Aides to GNP frontrunner Lee call for probe into 'fabricated' documents
A messy blame game is rising among the government and two Grand National Party presidential hopefuls over an allegedly manipulated government report on frontrunner Lee Myung-bak's key campaign pledge to build a cross-country canal system.
Construction Minister Lee Yong-seop yesterday unveiled the original 9-page report containing an objective assessment of the economic feasibility of the canal plan. Lee raised allegations that another version of the report unveiled to the media last week may have been produced by Lee's camp to arouse public attention to the project.
The 37-page report stirred controversy due to its bitterly critical arguments that Lee confidants claimed to be intended to damage Lee's flagship campaign pledge.
The minister said he will request police investigation to find out who cooked up the report.
Lee's campaign office immediately called for dismissal of the construction minister and a parliamentary investigation into the government report.
It claimed that the report unveiled yesterday was also fabricated in response to the more controversial one.
Lee's aides suspect that Cheong Wa Dae is pulling the strings in the dispute to attack the most popular presidential candidate, and that Lee's main rival Park Geun-hye's aides may have delivered it to the media.
The National Election Commission said yesterday it would begin an investigation into the report immediately.
"We are planning to confirm why and how the report was made and whether there were intentions to influence elections," said an official of the NEC.
The extensive report was disclosed to the media earlier this month, but the source is still unknown. The report was said to be produced by government agencies including Korea Water Corp. to verify the economic viability of Lee's canal plan.

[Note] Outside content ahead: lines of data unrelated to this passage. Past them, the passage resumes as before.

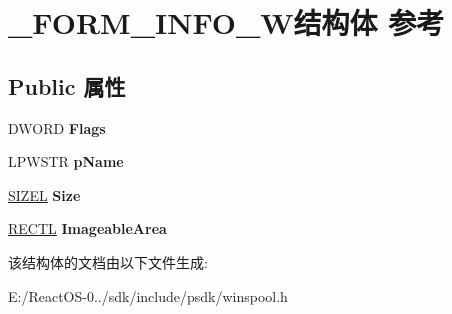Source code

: \hypertarget{struct___f_o_r_m___i_n_f_o__1_w}{}\section{\+\_\+\+F\+O\+R\+M\+\_\+\+I\+N\+F\+O\+\_\+W结构体 参考}
\label{struct___f_o_r_m___i_n_f_o__1_w}
\subsection*{Public 属性}
\begin{DoxyCompactItemize}
\item 
\mbox{\label{struct___f_o_r_m___i_n_f_o__1_w_a0ee1032f408f2448665e33b150950e86}} 
D\+W\+O\+RD {\bfseries Flags}
\item 
\mbox{\label{struct___f_o_r_m___i_n_f_o__1_w_a33822ac5394551a67841136e3a3bb4d0}} 
L\+P\+W\+S\+TR {\bfseries p\+Name}
\item 
\mbox{\label{struct___f_o_r_m___i_n_f_o__1_w_a60528c45e47e147438ef69736055c88d}} 
\hyperlink{structtag_s_i_z_e}{S\+I\+Z\+EL} {\bfseries Size}
\item 
\mbox{\label{struct___f_o_r_m___i_n_f_o__1_w_a5facc8a492e45688b39a3ea905f53868}} 
\hyperlink{struct___r_e_c_t_l}{R\+E\+C\+TL} {\bfseries Imageable\+Area}
\end{DoxyCompactItemize}


该结构体的文档由以下文件生成\+:\begin{DoxyCompactItemize}
\item 
E\+:/\+React\+O\+S-\/0../sdk/include/psdk/winspool.\+h\end{DoxyCompactItemize}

The dispute first broke out Monday after the Construction Minister told a parliamentary panel that he had never seen the 37-page report disclosed to the public and that the original report was only nine pages.
Amid accusations that Cheong Wa Dae had fabricated the original report to undermine the presidential candidate, Minister Lee submitted the nine-page report to the National Assembly late Tuesday night.

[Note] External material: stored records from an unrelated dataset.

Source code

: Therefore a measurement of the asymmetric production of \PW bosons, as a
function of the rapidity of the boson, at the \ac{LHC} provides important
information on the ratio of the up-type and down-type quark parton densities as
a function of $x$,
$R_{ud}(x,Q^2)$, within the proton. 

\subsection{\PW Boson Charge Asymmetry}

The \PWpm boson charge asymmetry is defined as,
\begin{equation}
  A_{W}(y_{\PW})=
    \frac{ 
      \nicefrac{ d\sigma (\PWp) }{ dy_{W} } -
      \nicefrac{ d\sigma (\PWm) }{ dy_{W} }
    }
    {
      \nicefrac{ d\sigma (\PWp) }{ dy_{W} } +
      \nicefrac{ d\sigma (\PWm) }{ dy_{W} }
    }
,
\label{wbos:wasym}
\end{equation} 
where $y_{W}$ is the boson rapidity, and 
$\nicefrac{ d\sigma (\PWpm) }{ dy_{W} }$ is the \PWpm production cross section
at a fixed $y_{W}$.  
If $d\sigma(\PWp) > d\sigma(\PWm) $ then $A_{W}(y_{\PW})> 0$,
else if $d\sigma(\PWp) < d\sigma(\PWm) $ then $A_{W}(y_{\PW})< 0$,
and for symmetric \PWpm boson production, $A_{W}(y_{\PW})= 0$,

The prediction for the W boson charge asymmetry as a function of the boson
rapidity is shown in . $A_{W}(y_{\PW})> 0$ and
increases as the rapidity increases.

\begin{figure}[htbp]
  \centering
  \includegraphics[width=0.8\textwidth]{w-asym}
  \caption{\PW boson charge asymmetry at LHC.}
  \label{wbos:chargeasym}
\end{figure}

But the second report turned out to be no different in content from the previous report, fanning up suspicions that the minister changed the report to hide Cheong Wa Dae's former fabrication.
Lee's pledge to build a cross-country canal has been emerging as a key issue ahead of the December elections with his foes ratcheting up attacks on the proposal.
"There is a high possibility that the Construction Ministry fabricated the report again as part of Cheong Wa Dae's 'kill Lee Myung-bak' plan," said Park Hyong-joon, spokesperson for the former Seoul Mayor Lee.
"Minister Lee should be dismissed for making false statements to the parliament and deceiving the public. He is no longer eligible as a member of the Cabinet," Park added. "Cheong Wa Dae will deny its involvement in the report, but the truth should be unveiled through a parliamentary investigation."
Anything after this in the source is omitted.